→ What the exercise asks
Beginning at the first line of the material, output each line exactly until you reach and include the line containing "[e-mail](mailto:michielborkent@gmail.com) or on". Leave every picture out.

→ Material to process
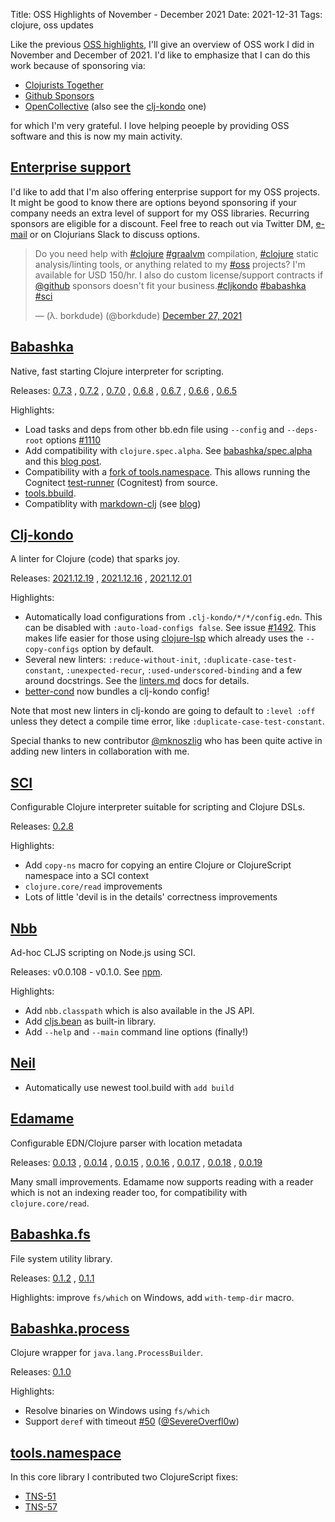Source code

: Title: OSS Highlights of November - December 2021
Date: 2021-12-31
Tags: clojure, oss updates

Like the previous [OSS highlights](oss-highlights-sep-oct-2021.html), I'll give
an overview of OSS work I did in November and December of 2021. I'd like to
emphasize that I can do this work because of sponsoring via:

- [Clojurists Together](https://www.clojuriststogether.org/)
- [Github Sponsors](https://github.com/sponsors/borkdude)
- [OpenCollective](https://opencollective.com/babashka) (also see the [clj-kondo](https://opencollective.com/clj-kondo) one)

for which I'm very grateful. I love helping peoeple by providing OSS software
and this is now my main activity.

<h2><a name="enterprise-support"><a href="#enterprise-support">Enterprise support</a></a></h2>
<!-- old name -->
<a name="commercial-oss-support"><a href="#commercial-oss-support"></a></a>

I'd like to add that I'm also offering enterprise support for my OSS
projects. It might be good to know there are options beyond sponsoring if your
company needs an extra level of support for my OSS libraries. Recurring sponsors
are eligible for a discount. Feel free to reach out via Twitter DM,
[e-mail](mailto:michielborkent@gmail.com) or on Clojurians Slack to discuss options.

<blockquote class="twitter-tweet"><p lang="en" dir="ltr">Do you need help with <a href="https://twitter.com/hashtag/clojure?src=hash&amp;ref_src=twsrc%5Etfw">#clojure</a> <a href="https://twitter.com/hashtag/graalvm?src=hash&amp;ref_src=twsrc%5Etfw">#graalvm</a> compilation, <a href="https://twitter.com/hashtag/clojure?src=hash&amp;ref_src=twsrc%5Etfw">#clojure</a> static analysis/linting tools, or anything related to my <a href="https://twitter.com/hashtag/oss?src=hash&amp;ref_src=twsrc%5Etfw">#oss</a> projects? I&#39;m available for USD 150/hr. I also do custom license/support contracts if <a href="https://twitter.com/github?ref_src=twsrc%5Etfw">@github</a> sponsors doesn&#39;t fit your business.<a href="https://twitter.com/hashtag/cljkondo?src=hash&amp;ref_src=twsrc%5Etfw">#cljkondo</a> <a href="https://twitter.com/hashtag/babashka?src=hash&amp;ref_src=twsrc%5Etfw">#babashka</a> <a href="https://twitter.com/hashtag/sci?src=hash&amp;ref_src=twsrc%5Etfw">#sci</a></p>&mdash; (λ. borkdude) (@borkdude) <a href="https://twitter.com/borkdude/status/1475416703198707718?ref_src=twsrc%5Etfw">December 27, 2021</a></blockquote> <script async src="https://platform.twitter.com/widgets.js" charset="utf-8"></script>

## [Babashka](https://github.com/babashka/babashka)

Native, fast starting Clojure interpreter for scripting.

Releases: [0.7.3](https://github.com/babashka/babashka/blob/master/CHANGELOG.md#073-2021-12-30)
, [0.7.2](https://github.com/babashka/babashka/blob/master/CHANGELOG.md#072-2021-12-29)
, [0.7.0](https://github.com/babashka/babashka/blob/master/CHANGELOG.md#070-2021-12-10)
, [0.6.8](https://github.com/babashka/babashka/blob/master/CHANGELOG.md#068-2021-12-02)
, [0.6.7](https://github.com/babashka/babashka/blob/master/CHANGELOG.md#067-2021-11-29)
, [0.6.6](https://github.com/babashka/babashka/blob/master/CHANGELOG.md#066-2021-11-29)
, [0.6.5](https://github.com/babashka/babashka/blob/master/CHANGELOG.md#065-2021-11-13)

Highlights:

- Load tasks and deps from other bb.edn file using `--config` and `--deps-root` options [#1110](https://github.com/babashka/babashka/issues/1110)
- Add compatibility with `clojure.spec.alpha`. See
  [babashka/spec.alpha](https://github.com/babashka/spec.alpha) and this [blog
  post](https://blog.michielborkent.nl/using-clojure-spec-alpha-with-babashka.html).
- Compatibility with a [fork of
  tools.namespace](https://github.com/babashka/tools.namespace). This allows
  running the Cognitect
  [test-runner](https://github.com/cognitect-labs/test-runner) (Cognitest) from source.
- [tools.bbuild](https://github.com/babashka/tools.bbuild).
- Compatiblity with [markdown-clj](https://github.com/yogthos/markdown-clj) (see [blog](https://blog.michielborkent.nl/markdown-clj-babashka-compatible.html))

## [Clj-kondo](https://github.com/clj-kondo/clj-kondo)

A linter for Clojure (code) that sparks joy.

Releases: [2021.12.19](https://github.com/clj-kondo/clj-kondo/blob/master/CHANGELOG.md#20211219)
, [2021.12.16](https://github.com/clj-kondo/clj-kondo/blob/master/CHANGELOG.md#20211216)
, [2021.12.01](https://github.com/clj-kondo/clj-kondo/blob/master/CHANGELOG.md#20211201)

Highlights:

- Automatically load configurations from `.clj-kondo/*/*/config.edn`. This can
  be disabled with `:auto-load-configs false`.  See issue
  [#1492](https://github.com/clj-kondo/clj-kondo/issues/1492). This makes life
  easier for those using
  [clojure-lsp](https://github.com/clojure-lsp/clojure-lsp) which already uses
  the `--copy-configs` option by default.
- Several new linters: `:reduce-without-init`, `:duplicate-case-test-constant`,
  `:unexpected-recur`, `:used-underscored-binding` and a few around
  docstrings. See the
  [linters.md](https://github.com/clj-kondo/clj-kondo/blob/master/doc/linters.md)
  docs for details.
- [better-cond](https://github.com/Engelberg/better-cond) now bundles a clj-kondo config!

Note that most new linters in clj-kondo are going to default to `:level :off`
unless they detect a compile time error, like `:duplicate-case-test-constant`.

Special thanks to new contributor [@mknoszlig](https://github.com/mknoszlig) who
has been quite active in adding new linters in collaboration with me.

## [SCI](https://github.com/babashka/sci)

Configurable Clojure interpreter suitable for scripting and Clojure DSLs.

Releases: [0.2.8](https://github.com/babashka/sci/blob/master/CHANGELOG.md#v028)

Highlights:

- Add `copy-ns` macro for copying an entire Clojure or ClojureScript namespace into a SCI context
- `clojure.core/read` improvements
- Lots of little 'devil is in the details' correctness improvements

## [Nbb](https://github.com/babashka/nbb)

Ad-hoc CLJS scripting on Node.js using SCI.

Releases: v0.0.108 - v0.1.0. See [npm](https://www.npmjs.com/package/nbb).

Highlights:

- Add `nbb.classpath` which is also available in the JS API.
- Add [cljs.bean](https://github.com/mfikes/cljs-bean) as built-in library.
- Add `--help` and `--main` command line options (finally!)

## [Neil](https://github.com/babashka/neil)

- Automatically use newest tool.build with `add build`

## [Edamame](https://github.com/borkdude/edamame)

Configurable EDN/Clojure parser with location metadata

Releases: [0.0.13](https://github.com/borkdude/edamame/blob/master/CHANGELOG.md#0013)
, [0.0.14](https://github.com/borkdude/edamame/blob/master/CHANGELOG.md#0014)
, [0.0.15](https://github.com/borkdude/edamame/blob/master/CHANGELOG.md#0015)
, [0.0.16](https://github.com/borkdude/edamame/blob/master/CHANGELOG.md#0016)
, [0.0.17](https://github.com/borkdude/edamame/blob/master/CHANGELOG.md#0017)
, [0.0.18](https://github.com/borkdude/edamame/blob/master/CHANGELOG.md#0018)
, [0.0.19](https://github.com/borkdude/edamame/blob/master/CHANGELOG.md#0019)

Many small improvements. Edamame now supports reading with a reader which is not
an indexing reader too, for compatibility with `clojure.core/read`.

## [Babashka.fs](https://github.com/babashka/fs)

File system utility library.

Releases: [0.1.2](https://github.com/babashka/fs/blob/master/CHANGELOG.md#v012)
, [0.1.1](https://github.com/babashka/fs/blob/master/CHANGELOG.md#v011)

Highlights: improve `fs/which` on Windows, add `with-temp-dir` macro.

## [Babashka.process](https://github.com/babashka/process)

Clojure wrapper for `java.lang.ProcessBuilder`.

Releases: [0.1.0](https://github.com/babashka/fs/blob/master/CHANGELOG.md#010)

Highlights:

- Resolve binaries on Windows using `fs/which`
- Support `deref` with timeout [#50](https://github.com/babashka/process/issues/50) ([@SevereOverfl0w](https://github.com/SevereOverfl0w))

## [tools.namespace](https://github.com/clojure/tools.namespace)

In this core library I contributed two ClojureScript fixes:

- [TNS-51](https://github.com/clojure/tools.namespace/commit/180c162f1330d5295b8e5d47bc65cbf3ef1e8eb2)
- [TNS-57](https://github.com/clojure/tools.namespace/commit/f40c9e58278acb152c7b8c1c21a6b10795a99e8a)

→ Written reply
Source code

: Title: OSS Highlights of November - December 2021
Date: 2021-12-31
Tags: clojure, oss updates

Like the previous [OSS highlights](oss-highlights-sep-oct-2021.html), I'll give
an overview of OSS work I did in November and December of 2021. I'd like to
emphasize that I can do this work because of sponsoring via:

- [Clojurists Together](https://www.clojuriststogether.org/)
- [Github Sponsors](https://github.com/sponsors/borkdude)
- [OpenCollective](https://opencollective.com/babashka) (also see the [clj-kondo](https://opencollective.com/clj-kondo) one)

for which I'm very grateful. I love helping peoeple by providing OSS software
and this is now my main activity.

<h2><a name="enterprise-support"><a href="#enterprise-support">Enterprise support</a></a></h2>
<!-- old name -->
<a name="commercial-oss-support"><a href="#commercial-oss-support"></a></a>

I'd like to add that I'm also offering enterprise support for my OSS
projects. It might be good to know there are options beyond sponsoring if your
company needs an extra level of support for my OSS libraries. Recurring sponsors
are eligible for a discount. Feel free to reach out via Twitter DM,
[e-mail](mailto:michielborkent@gmail.com) or on Clojurians Slack to discuss options.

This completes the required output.